Degraded inference performance with stream_mux batch_size 16 or 32

Please provide complete information as applicable to your setup.

• Hardware Platform (Jetson / GPU) GPU A4000 & T4
• DeepStream Version DS 6.1
• JetPack Version (valid for Jetson only)
• TensorRT Version
• NVIDIA GPU Driver Version (valid for GPU only)

• Issue Type( questions, new requirements, bugs) questions
• How to reproduce the issue ? (This is for bugs. Including which sample app is using, the configuration files content, the command line used and other details for reproducing)
• Requirement details( This is for new requirement. Including the module name-for which plugin or for which sample application, the function description)

Below are our observation with DS 6.1 using nvinferserver plugin as grpc client. With object detection model we are having below observation.
Questions:

  1. If we are using stream_mux batch_size to 16 or 32, we see miss in detection in some source. if we use batch_size 8 then we do not see detection drop on some source. attached video for same.
  2. if we are using sync-input true in same use case we see some detection miss but if we do sync-input false then we do not see detection miss, with file based input we have have observed less frame in output file compare to sync-input true for same source.
2 Likes

Are you using deepstream-app for the testing?

We are using our own deep-stream app/gstreamer wrapper based on your project.

Source Batch Sync Avg # Frames Avg # Empty Frames Avg # Detections
8 8 Off 1441.75 1.625 2955793.00
8 8 On 1437.5 1.375 2946836.13
8 32 Off 1442 46.5 2846977.88
8 32 On 1437.5 1.375 2947558.88
16 8 Off 1442 1.25 2962775.31
16 8 On 726.25 1.1875 1487887.63
16 32 Off 1442 24 14349.13 Cam2/12 has low # detec, 13862
16 32 On 947.4375 61.8125 1821452.00 Cam1 has very low # detections, 621919

There are multiple issues here. In summary,

  • Turning sync on causes a frame drop (frame drop level changes based on other factors)
  • Increased number of sources causes higher level of frame drop when sync is on
  • Increased batch size and number of sources causes more empty frames i.e. less detection
  • As long as the number of sources is 8, it performs ok no matter batch size. (sync-inputs is still causing frame drop though)
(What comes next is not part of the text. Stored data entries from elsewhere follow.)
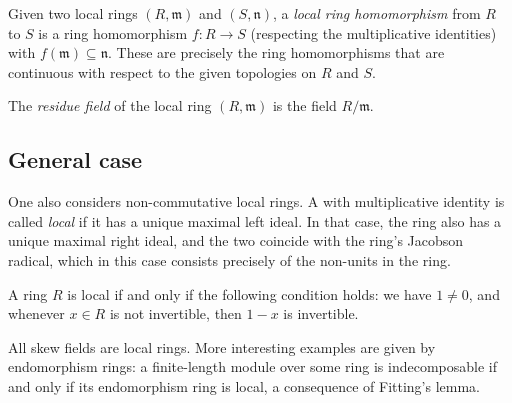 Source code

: \documentclass[12pt]{article}
\begin{document}
Given two local rings $(R,\mathfrak{m})$ and $(S,\mathfrak{n})$, a \emph{local ring homomorphism} from $R$ to $S$ is a ring homomorphism $f:R\to S$ (respecting the multiplicative identities) with $f(\mathfrak{m})\subseteq\mathfrak{n}$. These are precisely the ring homomorphisms that are continuous with respect to the given topologies on $R$ and $S$.

The {\em residue field} of the local ring $(R,\mathfrak{m})$ is the field $R/\mathfrak{m}$.

\subsection*{General case}

One also considers non-commutative local rings. A  with multiplicative identity is called \emph{local} if it has a unique maximal left ideal. In that case, the ring also has a unique maximal right ideal, and the two  coincide with the ring's Jacobson radical, which in this case consists precisely of the non-units in the ring.

A ring $R$ is local if and only if the following condition holds: we have $1\not=0$, and whenever $x\in R$ is not invertible, then $1-x$ is invertible.

All skew fields are local rings. More interesting examples are given by endomorphism rings: a finite-length module over some ring is indecomposable if and only if its endomorphism ring is local, a consequence of Fitting's lemma.
\end{document}
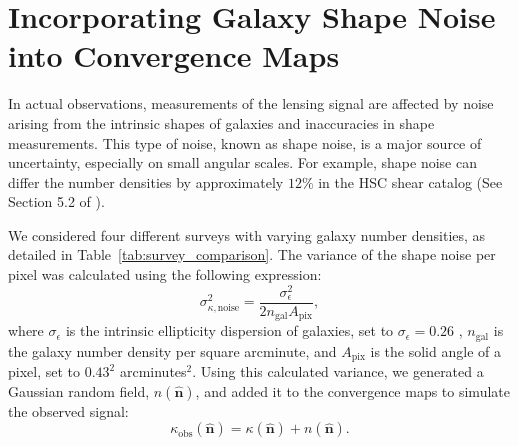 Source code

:\section{Incorporating Galaxy Shape Noise into Convergence Maps}
In actual observations, measurements of the lensing signal are affected by noise arising from the intrinsic shapes of galaxies and inaccuracies in shape measurements. This type of noise, known as shape noise, is a major source of uncertainty, especially on small angular scales. For example, shape noise can differ the number densities by approximately $12 \%$ in the HSC shear catalog (See Section 5.2 of \citealt{2018PASJ...70S..25M}). 

We considered four different surveys with varying galaxy number densities, as detailed in Table~\ref{tab:survey_comparison}. The variance of the shape noise per pixel was calculated using the following expression:
\begin{equation}
    \sigma_{\kappa, \text{noise}}^2 = \frac{\sigma_{\epsilon}^2}{2 n_{\mathrm{gal}} A_{\mathrm{pix}}},
\end{equation}
where $\sigma_{\epsilon}$ is the intrinsic ellipticity dispersion of galaxies, set to $\sigma_{\epsilon} = 0.26$ \citep{2019A&A...627A..59E}, $n_{\mathrm{gal}}$ is the galaxy number density per square arcminute, and $A_{\mathrm{pix}}$ is the solid angle of a pixel, set to $0.43^2$ arcminutes$^2$. Using this calculated variance, we generated a Gaussian random field, $n(\hat{\mathbf{n}})$, and added it to the convergence maps to simulate the observed signal:
\begin{equation}
    \kappa_{\mathrm{obs}}(\hat{\mathbf{n}}) = \kappa(\hat{\mathbf{n}}) + n(\hat{\mathbf{n}}).
\end{equation}

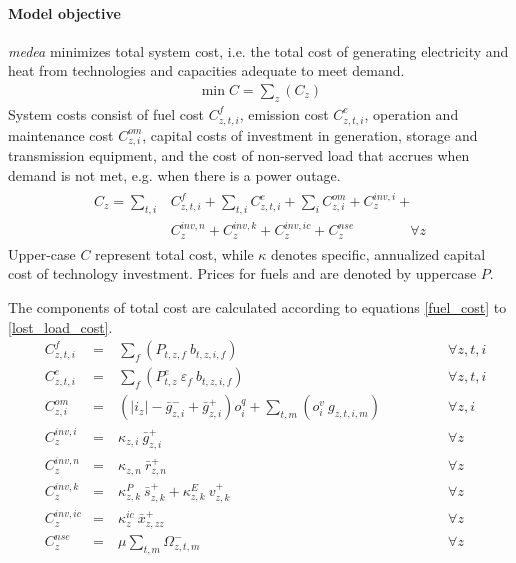 \documentclass[11pt,a4paper]{article}
\begin{document}
\paragraph{Model objective}
\emph{medea} minimizes total system cost, i.e. the total cost of generating electricity and heat from technologies and capacities adequate to meet demand.
\begin{align}
\min C = \sum_{z} (C_{z})
\end{align}
System costs consist of fuel cost $C^{f}_{z,t,i}$, emission cost $C^{e}_{z,t,i}$, operation and maintenance cost $C^{om}_{z,i}$, capital costs of investment in generation, storage and transmission equipment, and the cost of non-served load that accrues when demand is not met, e.g. when there is a power outage.
\begin{align}
\begin{split}
C_{z} = \sum_{t,i} & C^{f}_{z,t,i} + \sum_{t,i} C^{e}_{z,t,i} + \sum_{i} C^{om}_{z,i} + C^{inv,i}_{z} + \\
& C^{inv,n}_{z} + C^{inv,k}_{z} + C^{inv,ic}_{z} + C^{nse}_{z} \qquad \qquad \forall z
\end{split}
\end{align}
Upper-case $C$ represent total cost, while $\kappa$ denotes specific, annualized capital cost of technology investment. Prices for fuels and  are denoted by uppercase $P$.

The components of total cost are calculated according to equations \ref{fuel_cost} to \ref{lost_load_cost}.
\begin{align}
&C^{f}_{z,t,i}& =&\ \sum_{f} \left( P_{t,z,f} \: b_{t,z,i,f} \right) \qquad \qquad &\forall z,t,i \label{fuel_cost} \\
&C^{e}_{z,t,i}& =&\ \sum_{f} \left( P^{e}_{t,z} \: \varepsilon_{f} \: b_{t,z,i,f} \right) \qquad \qquad &\forall z,t,i\\
&C^{om}_{z,i}& =&\ \left(|i_{z}| - \bar{g}^{-}_{z,i} + \bar{g}^{+}_{z,i}\right) o^{q}_{i} + \sum_{t,m} \left(o^{v}_{i} \: g_{z,t,i,m}\right) \qquad \qquad &\forall z,i \\
&C^{inv,i}_{z}& =&\ \kappa_{z,i} \: \bar{g}^{+}_{z,i} \qquad \qquad &\forall z\\
&C^{inv,n}_{z}& =&\ \kappa_{z,n} \: \bar{r}^{+}_{z,n} \qquad \qquad &\forall z\\
&C^{inv,k}_{z}& =&\ \kappa^{P}_{z,k} \: \bar{s}^{+}_{z,k} + \kappa^{E}_{z,k} \: v^{+}_{z,k} \qquad \qquad &\forall z\\
&C^{inv,ic}_{z}& =&\ \kappa^{ic}_{z} \: \bar{x}^{+}_{z,zz} \qquad \qquad &\forall z \label{transmission_expansion_cost}\\
&C^{nse}_{z}& =&\ \mu \sum_{t,m} \Omega^{-}_{z,t,m} \qquad \qquad &\forall z \label{lost_load_cost}
\end{align}
\end{document}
It seems like there is a limit on number of source a pipeline can have no matter what GPU we use.
T4 and RTX A4000 are quite different in terms of performance yet we get the same result.

1 Like

We fixed the flickering on the video by turning off sync on filesink. It somehow affects the number of detections and causes flickering. Now, we can have output without flickering on 32 sources with 32 batch size. However, we still see a large number of empty frames (frames with no detection). What is the reason for that?

And why does ‘sync-inputs: 1’ causes frame drop and worse performance?
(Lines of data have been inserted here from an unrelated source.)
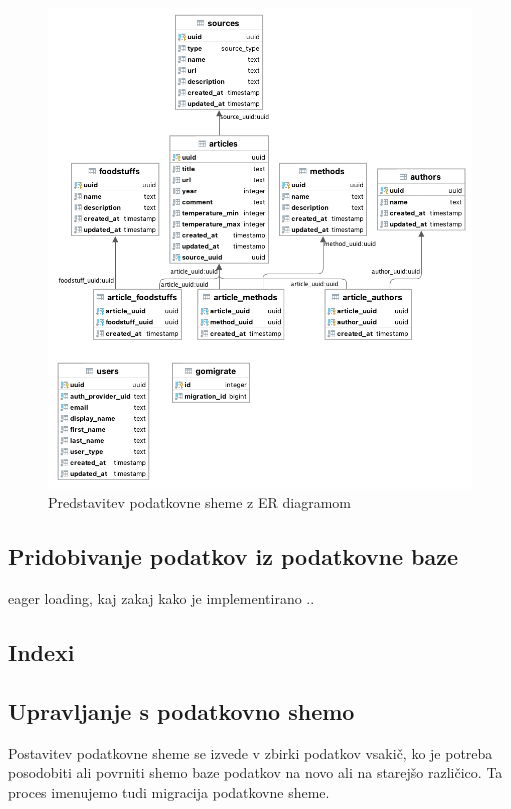 \documentclass[a4paper, 12pt]{book}
\begin{document}
\begin{figure}[h]
\begin{center}
\includegraphics[width=1\textwidth]{slike/database-structure.png}
\end{center}
\caption{ Predstavitev podatkovne sheme z ER diagramom }
\label{database-diagram-er}
\end{figure}
\subsection{Pridobivanje podatkov iz podatkovne baze}
eager loading, kaj zakaj kako je implementirano .. 



\subsection{Indexi }
\subsection{Upravljanje s podatkovno shemo}
Postavitev podatkovne sheme se izvede v zbirki podatkov vsakič, ko je potreba posodobiti ali povrniti shemo baze podatkov na novo ali na starejšo različico. Ta proces imenujemo tudi migracija podatkovne sheme.
\end{document}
With RTSP source, I see detection misses on some objects with batch-size 8 and sync-input 0.

Are you using deepstream-app ?

Hello Laura,

we have created custom deepstream app in python taking reference from Deepstream-python-app runtime-add-delete source example.

You can use deepstream_python_apps/apps/deepstream-test3 at master · NVIDIA-AI-IOT/deepstream_python_apps (github.com) to run the multiple input case performance.

Hello Fiona,

I have ran the test with deepstream-test3 app with some changes to support visualisation of the output using RTSP. I see some detection drop of multiple sources.

attached video and app source code for same with performance number.


app-output.txt (16.6 KB)
iXhMsPqupMqye8Bdl1ZnM8aT.webm)
deepstream_test_3.py (20.3 KB)

Your command line?

python3 deepstream_test_3.py -i rtsp://192.168.168.21:8554/live/stream1 rtsp://192.168.168.21:8554/live/stream2 rtsp://192.168.168.21:8554/live/stream3 rtsp://192.168.168.21:8554/live/stream4 rtsp://192.168.168.21:8554/live/stream5 rtsp://192.168.168.21:8554/live/stream6 rtsp://192.168.168.21:8554/live/stream7 rtsp://192.168.168.21:8554/live/stream8 rtsp://192.168.168.21:8554/live/stream9 rtsp://192.168.168.21:8554/live/stream10 --pgie nvinferserver-grpc -c config_yolox_normal.txt --no-display --silent --disable-probe --rtsp-output

we have used our inference model for inferencing.

The grpc and RTSP output are all based on network which can not gurantee the app performance.

There is no update from you for a period, assuming this is not an issue anymore.
Hence we are closing this topic. If need further support, please open a new one.
Thanks

“sync-inputs” will drop frames which reached later than the 1/FPS to sync all input sources according to the timestamp.

This topic was automatically closed 14 days after the last reply. New replies are no longer allowed.